> WHAT TO DO
Repeat every entry exactly as it stands. Omit the images.

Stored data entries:
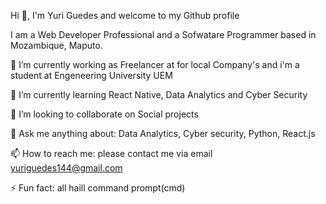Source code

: Hi 👋, I'm Yuri Guedes and welcome to my Github profile

I am a Web Developer Professional and a Sofwatare Programmer based in Mozambique, Maputo. 

🔭 I’m currently working as Freelancer at for local Company's and i'm a student at Engeneering University UEM

🌱 I’m currently learning React Native, Data Analytics and Cyber Security

👯 I’m looking to collaborate on Social projects

💬 Ask me anything about: Data Analytics, Cyber security, Python, React.js

📫 How to reach me: please contact me via email yuriguedes144@gmail.com

⚡ Fun fact: all haill command prompt(cmd)





<!---
YuriGuedes-3rd/YuriGuedes-3rd is a ✨ special ✨ repository because its `README.md` (this file) appears on your GitHub profile.
You can click the Preview link to take a look at your changes.
--->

> WRITTEN SOLUTION
Source code

: Hi 👋, I'm Yuri Guedes and welcome to my Github profile

I am a Web Developer Professional and a Sofwatare Programmer based in Mozambique, Maputo. 

🔭 I’m currently working as Freelancer at for local Company's and i'm a student at Engeneering University UEM

🌱 I’m currently learning React Native, Data Analytics and Cyber Security

👯 I’m looking to collaborate on Social projects

💬 Ask me anything about: Data Analytics, Cyber security, Python, React.js

📫 How to reach me: please contact me via email yuriguedes144@gmail.com

⚡ Fun fact: all haill command prompt(cmd)





<!---
YuriGuedes-3rd/YuriGuedes-3rd is a ✨ special ✨ repository because its `README.md` (this file) appears on your GitHub profile.
You can click the Preview link to take a look at your changes.
--->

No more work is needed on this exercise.